__WHAT THE TASK ASKS__.
Your job is to transcribe all the records that follow, excluding any pictures.

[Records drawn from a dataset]
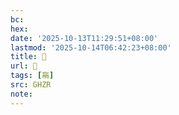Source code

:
 ```yaml
---
bc:
hex:
date: '2025-10-13T11:29:51+08:00'
lastmod: '2025-10-14T06:42:23+08:00'
title: 󰣖
url: 󰣖
tags: [朚]
src: GHZR
note:
---
```

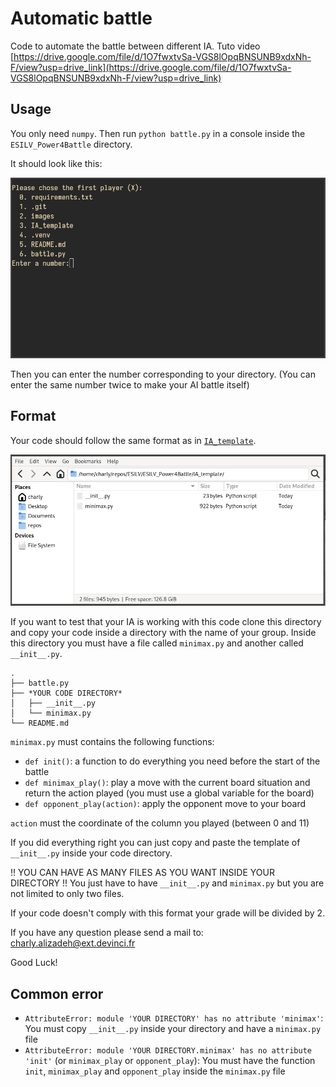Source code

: # Automatic battle

Code to automate the battle between different IA.
Tuto video [https://drive.google.com/file/d/1O7fwxtvSa-VGS8lOpqBNSUNB9xdxNh-F/view?usp=drive_link](https://drive.google.com/file/d/1O7fwxtvSa-VGS8lOpqBNSUNB9xdxNh-F/view?usp=drive_link)

## Usage

You only need `numpy`.
Then run `python battle.py` in a console inside the `ESILV_Power4Battle` directory.

It should look like this:

![battle](./images/battle_1.png)

Then you can enter the number corresponding to your directory. (You can enter the same number twice to make your AI battle itself)

## Format

Your code should follow the same format as in [`IA_template`](https://github.com/charlyalizadeh/ESILV_Power4Battle/tree/master/IA_template).

![directory format](./images/directory_format.png)

If you want to test that your IA is working with this code clone this directory and copy your code inside a directory with
the name of your group. Inside this directory you must have a file called `minimax.py` and another called `__init__.py`.

```
.
├── battle.py
├── *YOUR CODE DIRECTORY*
│   ├── __init__.py
│   └── minimax.py
└── README.md
```



`minimax.py` must contains the following functions:

* `def init()`: a function to do everything you need before the start of the battle
* `def minimax_play()`: play a move with the current board situation and return the action played (you must use a global variable for the board)
* `def opponent_play(action)`: apply the opponent move to your board

`action` must the coordinate of the column you played (between 0 and 11)

If you did everything right you can just copy and paste the template of `__init__.py` inside your code directory.

!! YOU CAN HAVE AS MANY FILES AS YOU WANT INSIDE YOUR DIRECTORY !! You just have to have `__init__.py` and `minimax.py` but you are not limited to only two files.  

If your code doesn't comply with this format your grade will be divided by 2.

If you have any question please send a mail to: charly.alizadeh@ext.devinci.fr

Good Luck!

## Common error

* `AttributeError: module 'YOUR DIRECTORY' has no attribute 'minimax'`: You must copy `__init__.py` inside your directory and have a `minimax.py` file
* `AttributeError: module 'YOUR DIRECTORY.minimax' has no attribute 'init'` (or `minimax_play` or `opponent_play`): You must have the function `init`, `minimax_play` and `opponent_play` inside the `minimax.py` file
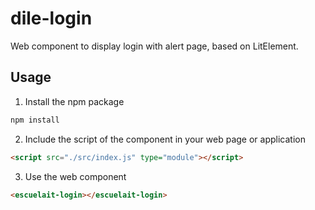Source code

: # dile-login

Web component to display login with alert page, based on LitElement.

## Usage

1. Install the npm package

```bash
npm install
```

2. Include the script of the component in your web page or application

```html
<script src="./src/index.js" type="module"></script>
```

3. Use the web component

```html
<escuelait-login></escuelait-login>
```
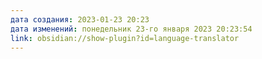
 ```yaml
---
дата создания: 2023-01-23 20:23
дата изменений: понедельник 23-го января 2023 20:23:54
link: obsidian://show-plugin?id=language-translator
---
```



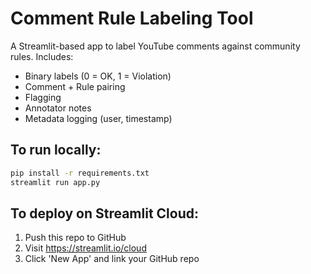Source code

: 
# Comment Rule Labeling Tool

A Streamlit-based app to label YouTube comments against community rules. Includes:
- Binary labels (0 = OK, 1 = Violation)
- Comment + Rule pairing
- Flagging
- Annotator notes
- Metadata logging (user, timestamp)

## To run locally:
```bash
pip install -r requirements.txt
streamlit run app.py
```

## To deploy on Streamlit Cloud:
1. Push this repo to GitHub
2. Visit https://streamlit.io/cloud
3. Click 'New App' and link your GitHub repo
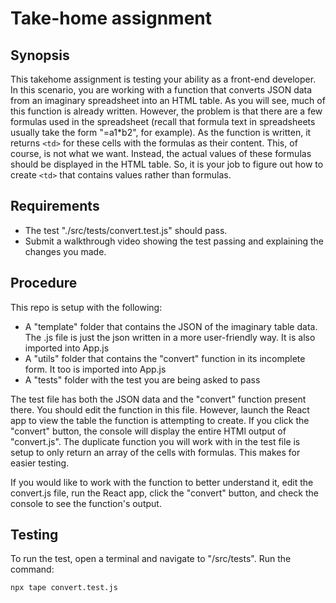 # Take-home assignment

## Synopsis 
This takehome assignment is testing your ability as a front-end developer. In this scenario, you are working with a function that converts JSON data from an imaginary spreadsheet into an HTML table. As you will see, much of this function is already written. However, the problem is that there are a few formulas used in the spreadsheet (recall that formula text in spreadsheets usually take the form "=a1*b2", for example). As the function is written, it returns `<td>` for these cells with the formulas as their content. This, of course, is not what we want. Instead, the actual values of these formulas should be displayed in the HTML table. So, it is your job to figure out how to create `<td>` that contains values rather than formulas.

## Requirements
- The test "./src/tests/convert.test.js" should pass.
- Submit a walkthrough video showing the test passing and explaining the changes you made.

## Procedure
This repo is setup with the following:
- A "template" folder that contains the JSON of the imaginary table data. The .js file is just the json written in a more user-friendly way. It is also imported into App.js
- A "utils" folder that contains the "convert" function in its incomplete form. It too is imported into App.js
- A "tests" folder with the test you are being asked to pass

The test file has both the JSON data and the "convert" function present there. You should edit the function in this file. However, launch the React app to view the table the function is attempting to create. If you click the "convert" button, the console will display the entire HTMl output of "convert.js". The duplicate function you will work with in the test file is setup to only return an array of the cells with formulas. This makes for easier testing. 

If you would like to work with the function to better understand it, edit the convert.js file, run the React app, click the "convert" button, and check the console to see the function's output.

## Testing
To run the test, open a terminal and navigate to "/src/tests". Run the command:
```
npx tape convert.test.js
```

__RESPONSE__.
Source code

:
 ```yaml
---
bc:
hex:
date: '2025-10-13T11:29:51+08:00'
lastmod: '2025-10-14T06:42:23+08:00'
title: 󰣖
url: 󰣖
tags: [朚]
src: GHZR
note:
---
```

Source code

: # Automatic battle

Code to automate the battle between different IA.
Tuto video [https://drive.google.com/file/d/1O7fwxtvSa-VGS8lOpqBNSUNB9xdxNh-F/view?usp=drive_link](https://drive.google.com/file/d/1O7fwxtvSa-VGS8lOpqBNSUNB9xdxNh-F/view?usp=drive_link)

## Usage

You only need `numpy`.
Then run `python battle.py` in a console inside the `ESILV_Power4Battle` directory.

It should look like this:

![battle](./images/battle_1.png)

Then you can enter the number corresponding to your directory. (You can enter the same number twice to make your AI battle itself)

## Format

Your code should follow the same format as in [`IA_template`](https://github.com/charlyalizadeh/ESILV_Power4Battle/tree/master/IA_template).

![directory format](./images/directory_format.png)

If you want to test that your IA is working with this code clone this directory and copy your code inside a directory with
the name of your group. Inside this directory you must have a file called `minimax.py` and another called `__init__.py`.

```
.
├── battle.py
├── *YOUR CODE DIRECTORY*
│   ├── __init__.py
│   └── minimax.py
└── README.md
```



`minimax.py` must contains the following functions:

* `def init()`: a function to do everything you need before the start of the battle
* `def minimax_play()`: play a move with the current board situation and return the action played (you must use a global variable for the board)
* `def opponent_play(action)`: apply the opponent move to your board

`action` must the coordinate of the column you played (between 0 and 11)

If you did everything right you can just copy and paste the template of `__init__.py` inside your code directory.

!! YOU CAN HAVE AS MANY FILES AS YOU WANT INSIDE YOUR DIRECTORY !! You just have to have `__init__.py` and `minimax.py` but you are not limited to only two files.  

If your code doesn't comply with this format your grade will be divided by 2.

If you have any question please send a mail to: charly.alizadeh@ext.devinci.fr

Good Luck!

## Common error

* `AttributeError: module 'YOUR DIRECTORY' has no attribute 'minimax'`: You must copy `__init__.py` inside your directory and have a `minimax.py` file
* `AttributeError: module 'YOUR DIRECTORY.minimax' has no attribute 'init'` (or `minimax_play` or `opponent_play`): You must have the function `init`, `minimax_play` and `opponent_play` inside the `minimax.py` file
Source code

: # dile-login

Web component to display login with alert page, based on LitElement.

## Usage

1. Install the npm package

```bash
npm install
```

2. Include the script of the component in your web page or application

```html
<script src="./src/index.js" type="module"></script>
```

3. Use the web component

```html
<escuelait-login></escuelait-login>
```
 ```yaml
---
дата создания: 2023-01-23 20:23
дата изменений: понедельник 23-го января 2023 20:23:54
link: obsidian://show-plugin?id=language-translator
---
```



Source code

: 
# Comment Rule Labeling Tool

A Streamlit-based app to label YouTube comments against community rules. Includes:
- Binary labels (0 = OK, 1 = Violation)
- Comment + Rule pairing
- Flagging
- Annotator notes
- Metadata logging (user, timestamp)

## To run locally:
```bash
pip install -r requirements.txt
streamlit run app.py
```

## To deploy on Streamlit Cloud:
1. Push this repo to GitHub
2. Visit https://streamlit.io/cloud
3. Click 'New App' and link your GitHub repo
 # Take-home assignment

## Synopsis 
This takehome assignment is testing your ability as a front-end developer. In this scenario, you are working with a function that converts JSON data from an imaginary spreadsheet into an HTML table. As you will see, much of this function is already written. However, the problem is that there are a few formulas used in the spreadsheet (recall that formula text in spreadsheets usually take the form "=a1*b2", for example). As the function is written, it returns `<td>` for these cells with the formulas as their content. This, of course, is not what we want. Instead, the actual values of these formulas should be displayed in the HTML table. So, it is your job to figure out how to create `<td>` that contains values rather than formulas.

## Requirements
- The test "./src/tests/convert.test.js" should pass.
- Submit a walkthrough video showing the test passing and explaining the changes you made.

## Procedure
This repo is setup with the following:
- A "template" folder that contains the JSON of the imaginary table data. The .js file is just the json written in a more user-friendly way. It is also imported into App.js
- A "utils" folder that contains the "convert" function in its incomplete form. It too is imported into App.js
- A "tests" folder with the test you are being asked to pass

The test file has both the JSON data and the "convert" function present there. You should edit the function in this file. However, launch the React app to view the table the function is attempting to create. If you click the "convert" button, the console will display the entire HTMl output of "convert.js". The duplicate function you will work with in the test file is setup to only return an array of the cells with formulas. This makes for easier testing. 

If you would like to work with the function to better understand it, edit the convert.js file, run the React app, click the "convert" button, and check the console to see the function's output.

## Testing
To run the test, open a terminal and navigate to "/src/tests". Run the command:
```
npx tape convert.test.js
```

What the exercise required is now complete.